Stored data:
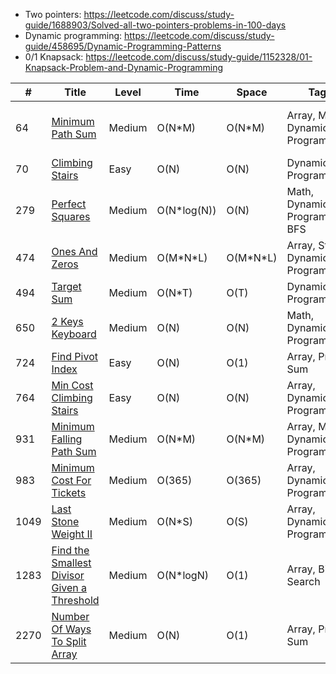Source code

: - Two pointers: https://leetcode.com/discuss/study-guide/1688903/Solved-all-two-pointers-problems-in-100-days
- Dynamic programming: https://leetcode.com/discuss/study-guide/458695/Dynamic-Programming-Patterns
- 0/1 Knapsack: https://leetcode.com/discuss/study-guide/1152328/01-Knapsack-Problem-and-Dynamic-Programming

| #    | Title                                                                                                    | Level  | Time         | Space      | Tags                               | Note           |
| ---- | -------------------------------------------------------------------------------------------------------- | ------ | ------------ | ---------- | ---------------------------------- | -------------- |
| 64   | [Minimum Path Sum](./src/64.minimum-path-sum.py)                                                         | Medium | O(N\*M)      | O(N\*M)    | Array, Matrix, Dynamic Programming | DP (Max - Min) |
| 70   | [Climbing Stairs](./src/70.climbing-stairs.py)                                                           | Easy   | O(N)         | O(N)       | Dynamic Programming                |                |
| 279  | [Perfect Squares](./src/279.perfect-squares.py)                                                          | Medium | O(N\*log(N)) | O(N)       | Math, Dynamic Programming, BFS     |                |
| 474  | [Ones And Zeros](./src/474.ones-and-zeros.py)                                                            | Medium | O(M\*N\*L)   | O(M\*N\*L) | Array, String, Dynamic Programming |                |
| 494  | [Target Sum](./src/494.target-sum.py)                                                                    | Medium | O(N\*T)      | O(T)       | Dynamic Programming                |                |
| 650  | [2 Keys Keyboard](./src/650.2-keys-keyboard.py)                                                          | Medium | O(N)         | O(N)       | Math, Dynamic Programming          |                |
| 724  | [Find Pivot Index](./src/724.find-pivot-index.py)                                                        | Easy   | O(N)         | O(1)       | Array, Prefix Sum                  |                |
| 764  | [Min Cost Climbing Stairs](./src/764.min-cost-climbing-stairs.py)                                        | Easy   | O(N)         | O(N)       | Array, Dynamic Programming         |                |
| 931  | [Minimum Falling Path Sum](./src/931.min-falling-path-sum.py)                                            | Medium | O(N\*M)      | O(N\*M)    | Array, Matrix, Dynamic Programming |                |
| 983  | [Minimum Cost For Tickets](./src/983.min-cost-ticket.py)                                                 | Medium | O(365)       | O(365)     | Array, Dynamic Programming         |                |
| 1049 | [Last Stone Weight II](./src/1049.last-stone-weight-ii.py)                                               | Medium | O(N\*S)      | O(S)       | Array, Dynamic Programming         |                |
| 1283 | [Find the Smallest Divisor Given a Threshold](./src/1283.find-the-smallest-divisor-given-a-threshold.py) | Medium | O(N\*logN)   | O(1)       | Array, Binary Search               |                |
| 2270 | [Number Of Ways To Split Array](./src/2270.number-of-ways-to-split-array.py)                             | Medium | O(N)         | O(1)       | Array, Prefix Sum                  |                |
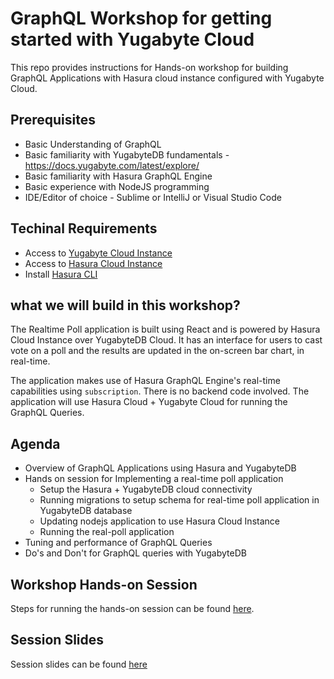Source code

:# GraphQL Workshop for getting started with Yugabyte Cloud

This repo provides instructions for Hands-on workshop for building GraphQL Applications with Hasura cloud instance configured with Yugabyte Cloud.

## Prerequisites

- Basic Understanding of GraphQL
- Basic familiarity with YugabyteDB fundamentals - https://docs.yugabyte.com/latest/explore/
- Basic familiarity with Hasura GraphQL Engine
- Basic experience with NodeJS programming
- IDE/Editor of choice - Sublime or IntelliJ or Visual Studio Code

## Techinal Requirements

- Access to [Yugabyte Cloud Instance](https://www.yugabyte.com/cloud/)
- Access to [Hasura Cloud Instance](https://cloud.hasura.io/signup?pg=products&plcmt=body&cta=get-started-for-free&tech=default)
- Install [Hasura CLI](https://hasura.io/docs/latest/graphql/core/hasura-cli/install-hasura-cli.html)

## what we will build in this workshop?

The Realtime Poll application is built using React and is powered by Hasura
Cloud Instance over YugabyteDB Cloud. It has an interface for users to cast vote on a
poll and the results are updated in the on-screen bar chart, in real-time.

The application makes use of Hasura GraphQL Engine's real-time capabilities
using `subscription`. There is no backend code involved. The application will use 
Hasura Cloud + Yugabyte Cloud for running the GraphQL Queries.

## Agenda

- Overview of GraphQL Applications using Hasura and YugabyteDB
- Hands on session for Implementing a real-time poll application
  - Setup the Hasura + YugabyteDB cloud connectivity
  - Running migrations to setup schema for real-time poll application in YugabyteDB database
  - Updating nodejs application to use Hasura Cloud Instance
  - Running the real-poll application
- Tuning and performance of GraphQL Queries
- Do's and Don't for GraphQL queries with YugabyteDB

## Workshop Hands-on Session

Steps for running the hands-on session can be found [here](./workshop.md).

## Session Slides

Session slides can be found [here](./dss-yugabyte-hasura-cloud-workshop.pdf)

Work task: All of the entries above are to be written out exactly, with no pictures.

Answer box:
Source code

: - Two pointers: https://leetcode.com/discuss/study-guide/1688903/Solved-all-two-pointers-problems-in-100-days
- Dynamic programming: https://leetcode.com/discuss/study-guide/458695/Dynamic-Programming-Patterns
- 0/1 Knapsack: https://leetcode.com/discuss/study-guide/1152328/01-Knapsack-Problem-and-Dynamic-Programming

| #    | Title                                                                                                    | Level  | Time         | Space      | Tags                               | Note           |
| ---- | -------------------------------------------------------------------------------------------------------- | ------ | ------------ | ---------- | ---------------------------------- | -------------- |
| 64   | [Minimum Path Sum](./src/64.minimum-path-sum.py)                                                         | Medium | O(N\*M)      | O(N\*M)    | Array, Matrix, Dynamic Programming | DP (Max - Min) |
| 70   | [Climbing Stairs](./src/70.climbing-stairs.py)                                                           | Easy   | O(N)         | O(N)       | Dynamic Programming                |                |
| 279  | [Perfect Squares](./src/279.perfect-squares.py)                                                          | Medium | O(N\*log(N)) | O(N)       | Math, Dynamic Programming, BFS     |                |
| 474  | [Ones And Zeros](./src/474.ones-and-zeros.py)                                                            | Medium | O(M\*N\*L)   | O(M\*N\*L) | Array, String, Dynamic Programming |                |
| 494  | [Target Sum](./src/494.target-sum.py)                                                                    | Medium | O(N\*T)      | O(T)       | Dynamic Programming                |                |
| 650  | [2 Keys Keyboard](./src/650.2-keys-keyboard.py)                                                          | Medium | O(N)         | O(N)       | Math, Dynamic Programming          |                |
| 724  | [Find Pivot Index](./src/724.find-pivot-index.py)                                                        | Easy   | O(N)         | O(1)       | Array, Prefix Sum                  |                |
| 764  | [Min Cost Climbing Stairs](./src/764.min-cost-climbing-stairs.py)                                        | Easy   | O(N)         | O(N)       | Array, Dynamic Programming         |                |
| 931  | [Minimum Falling Path Sum](./src/931.min-falling-path-sum.py)                                            | Medium | O(N\*M)      | O(N\*M)    | Array, Matrix, Dynamic Programming |                |
| 983  | [Minimum Cost For Tickets](./src/983.min-cost-ticket.py)                                                 | Medium | O(365)       | O(365)     | Array, Dynamic Programming         |                |
| 1049 | [Last Stone Weight II](./src/1049.last-stone-weight-ii.py)                                               | Medium | O(N\*S)      | O(S)       | Array, Dynamic Programming         |                |
| 1283 | [Find the Smallest Divisor Given a Threshold](./src/1283.find-the-smallest-divisor-given-a-threshold.py) | Medium | O(N\*logN)   | O(1)       | Array, Binary Search               |                |
| 2270 | [Number Of Ways To Split Array](./src/2270.number-of-ways-to-split-array.py)                             | Medium | O(N)         | O(1)       | Array, Prefix Sum                  |                |
Source code

:# GraphQL Workshop for getting started with Yugabyte Cloud

This repo provides instructions for Hands-on workshop for building GraphQL Applications with Hasura cloud instance configured with Yugabyte Cloud.

## Prerequisites

- Basic Understanding of GraphQL
- Basic familiarity with YugabyteDB fundamentals - https://docs.yugabyte.com/latest/explore/
- Basic familiarity with Hasura GraphQL Engine
- Basic experience with NodeJS programming
- IDE/Editor of choice - Sublime or IntelliJ or Visual Studio Code

## Techinal Requirements

- Access to [Yugabyte Cloud Instance](https://www.yugabyte.com/cloud/)
- Access to [Hasura Cloud Instance](https://cloud.hasura.io/signup?pg=products&plcmt=body&cta=get-started-for-free&tech=default)
- Install [Hasura CLI](https://hasura.io/docs/latest/graphql/core/hasura-cli/install-hasura-cli.html)

## what we will build in this workshop?

The Realtime Poll application is built using React and is powered by Hasura
Cloud Instance over YugabyteDB Cloud. It has an interface for users to cast vote on a
poll and the results are updated in the on-screen bar chart, in real-time.

The application makes use of Hasura GraphQL Engine's real-time capabilities
using `subscription`. There is no backend code involved. The application will use 
Hasura Cloud + Yugabyte Cloud for running the GraphQL Queries.

## Agenda

- Overview of GraphQL Applications using Hasura and YugabyteDB
- Hands on session for Implementing a real-time poll application
  - Setup the Hasura + YugabyteDB cloud connectivity
  - Running migrations to setup schema for real-time poll application in YugabyteDB database
  - Updating nodejs application to use Hasura Cloud Instance
  - Running the real-poll application
- Tuning and performance of GraphQL Queries
- Do's and Don't for GraphQL queries with YugabyteDB

## Workshop Hands-on Session

Steps for running the hands-on session can be found [here](./workshop.md).

## Session Slides

Session slides can be found [here](./dss-yugabyte-hasura-cloud-workshop.pdf)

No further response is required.